- Born: June 25, 1928 Collingswood, New Jersey
- Died: October 29, 2021 (aged 93) Chicago, Illinois

Academic background
- Alma mater: University of Birmingham Brown University
- Doctoral advisor: Frank Hahn W. M. Gorman

Academic work
- Discipline: Urban economics
- Institutions: Johns Hopkins University, Princeton University, Northwestern University
- Doctoral students: Ryuzo Sato Robert Higgs Herschel Grossman Paul Courant [Rakesh Mohan]

= Edwin Mills (economist) =

American economist (born 1928)

Edwin Smith Mills III (June 25, 1928 - October 29, 2021) was an American economist known for his contributions to urban economics. Mills was a long-time faculty member at Johns Hopkins University (1957–1970), Princeton University (1970–1987), and Northwestern University (1987–1996). He was the founding editor of the Journal of Urban Economics. He was also the Editor of the Studies in Urban Economics, Academic Press, 1977-1985; Member, Editorial Board, Journal of the American Real Estate and Urban Economics Association, 1987-1996; Member, Editorial Board, Journal of Real Estate Finance and Economics, 1987-1990 Co-editor, 1991-1996; Member, Editorial Board, Review of Urban and Regional Development Studies, 1987- 1996. Member, Board of Editors, Center for Urban Policy Research, Rutgers University, 1990- 1996. Member, Editorial Board, Journal of Housing Economics, 1990-1996, Member, Illinois Real Estate Journal Editorial Advisory Board, 1999-2001.

A native of Collingswood, New Jersey, Mills graduated from Collingswood High School in 1946 and then served for two years as an officer with the United States Army Corps of Engineers.

He received an A.B. in Economics from Brown University in 1951 and a PhD in Economics from the University of Birmingham in 1956.
His contribution in the field of urban economics is enormously rich.
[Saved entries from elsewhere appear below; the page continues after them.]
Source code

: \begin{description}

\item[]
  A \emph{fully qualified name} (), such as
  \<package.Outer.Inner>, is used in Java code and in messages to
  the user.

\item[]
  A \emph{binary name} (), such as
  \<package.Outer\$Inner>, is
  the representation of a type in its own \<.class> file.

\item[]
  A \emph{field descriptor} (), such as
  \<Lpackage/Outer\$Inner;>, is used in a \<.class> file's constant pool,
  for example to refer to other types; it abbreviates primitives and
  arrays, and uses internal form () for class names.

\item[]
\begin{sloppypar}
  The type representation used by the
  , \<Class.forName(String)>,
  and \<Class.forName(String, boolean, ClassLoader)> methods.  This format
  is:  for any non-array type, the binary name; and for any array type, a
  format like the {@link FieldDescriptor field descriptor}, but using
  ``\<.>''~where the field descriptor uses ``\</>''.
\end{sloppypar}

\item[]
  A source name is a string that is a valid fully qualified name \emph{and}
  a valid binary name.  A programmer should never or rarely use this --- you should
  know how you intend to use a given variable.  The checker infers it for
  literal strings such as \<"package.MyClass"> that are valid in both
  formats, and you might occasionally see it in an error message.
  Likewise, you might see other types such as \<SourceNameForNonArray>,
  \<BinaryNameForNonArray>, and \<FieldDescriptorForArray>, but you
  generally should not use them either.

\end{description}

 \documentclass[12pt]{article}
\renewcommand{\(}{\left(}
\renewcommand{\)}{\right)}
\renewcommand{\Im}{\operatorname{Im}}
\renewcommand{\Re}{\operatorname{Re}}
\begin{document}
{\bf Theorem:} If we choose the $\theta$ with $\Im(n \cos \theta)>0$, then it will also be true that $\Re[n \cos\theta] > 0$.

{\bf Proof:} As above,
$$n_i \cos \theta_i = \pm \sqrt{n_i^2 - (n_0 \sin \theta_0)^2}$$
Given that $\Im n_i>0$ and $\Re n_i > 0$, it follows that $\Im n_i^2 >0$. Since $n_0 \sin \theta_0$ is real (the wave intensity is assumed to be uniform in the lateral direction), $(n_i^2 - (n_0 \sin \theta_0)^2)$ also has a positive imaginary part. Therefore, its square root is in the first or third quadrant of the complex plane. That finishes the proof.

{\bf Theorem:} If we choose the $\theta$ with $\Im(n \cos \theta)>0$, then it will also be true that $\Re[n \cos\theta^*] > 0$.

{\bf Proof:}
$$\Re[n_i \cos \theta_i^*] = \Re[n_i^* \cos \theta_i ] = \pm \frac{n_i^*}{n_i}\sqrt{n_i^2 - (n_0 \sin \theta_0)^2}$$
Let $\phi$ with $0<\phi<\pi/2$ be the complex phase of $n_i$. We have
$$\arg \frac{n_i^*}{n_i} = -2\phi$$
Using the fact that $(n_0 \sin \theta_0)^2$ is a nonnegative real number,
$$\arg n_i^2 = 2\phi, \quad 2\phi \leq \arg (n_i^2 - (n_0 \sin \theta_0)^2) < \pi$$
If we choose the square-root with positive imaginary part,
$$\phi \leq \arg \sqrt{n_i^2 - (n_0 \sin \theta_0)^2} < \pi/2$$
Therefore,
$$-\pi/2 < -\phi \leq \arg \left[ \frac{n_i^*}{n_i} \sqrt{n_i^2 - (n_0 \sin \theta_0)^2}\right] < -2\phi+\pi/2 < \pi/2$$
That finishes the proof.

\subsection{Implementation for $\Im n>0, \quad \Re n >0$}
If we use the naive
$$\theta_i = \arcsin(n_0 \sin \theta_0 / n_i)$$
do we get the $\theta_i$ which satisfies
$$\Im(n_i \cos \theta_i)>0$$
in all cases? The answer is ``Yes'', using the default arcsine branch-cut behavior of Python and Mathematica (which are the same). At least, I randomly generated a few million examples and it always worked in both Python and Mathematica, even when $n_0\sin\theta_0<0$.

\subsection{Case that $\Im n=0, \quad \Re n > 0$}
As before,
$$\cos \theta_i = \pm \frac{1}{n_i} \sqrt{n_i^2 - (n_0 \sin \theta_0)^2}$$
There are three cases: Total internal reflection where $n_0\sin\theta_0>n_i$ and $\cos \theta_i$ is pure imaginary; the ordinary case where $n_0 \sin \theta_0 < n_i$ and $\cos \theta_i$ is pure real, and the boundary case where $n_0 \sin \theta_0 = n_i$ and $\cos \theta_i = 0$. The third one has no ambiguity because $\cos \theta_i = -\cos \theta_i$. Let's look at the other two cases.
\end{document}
The concept of agglomeration economies, particularly the urbanisation economies, and its manifestation in terms of firm level technical efficiency and productivity growth are some of the pioneering elements of his research.
He edited the second volume (titled Urban Economics, 1987) and co-edited with Paul Cheshire the third volume (titled Applied Urban Economics, 1999) of the Handbook of Regional and Urban Economics. His special interest in Indian urbanization is reflected in his co-authored work with Charles M. Becker (Studies in Indian urban development, Oxford University Press, Oxford, for the World Bank, 1986), with Charles M. Becker and Jeffrey G. Williamson (Indian Urbanization and Economic Growth since 1960, The Johns Hopkins University Press, 1992) and with Arup Mitra (Urban Development and Urban Ills, Commonwealth Publishers, 1997). He contributed to policy making and advised the policy makers in several countries in the world. He was the Principal Resource Person of the collaborative study of urban poverty in seven southeast Asian countries, Asian Development Bank, 1992-1993.

He served a large number of committees related to city development, waste management, communication network, transport, vehicle and air quality, energy issues, rural studies, population growth and land use change, etc. He was a visiting scholar/professor at a large number of universities and other organisations including the World Bank and the Urban Land Institute.

The Regional Science Association International Conference (Chicago, November 1992) dedicated three sessions in his honor. He was also honored for 20 years of service by the Economics Institute, August 1995. A conference was organised in his honor at Allen Center, Kellogg School of Management, April 11, 12, 1992, on his retirement as Editor, Journal of Urban Economics (papers published in the Journal of Urban Economics, Vol. 34, No. 2, September 1993).
He was named “Real Estate Person of the Year,” by Chicago Real Estate Securities and Syndication Institute, 1989. He was the recipient of Life Achievement Award conferred by Real Estate Investment Association, October 1995 and was made a life member of the Association. He also received the George Bloom Award for 1996 by American Real Estate and Urban Economics Association, January 1997.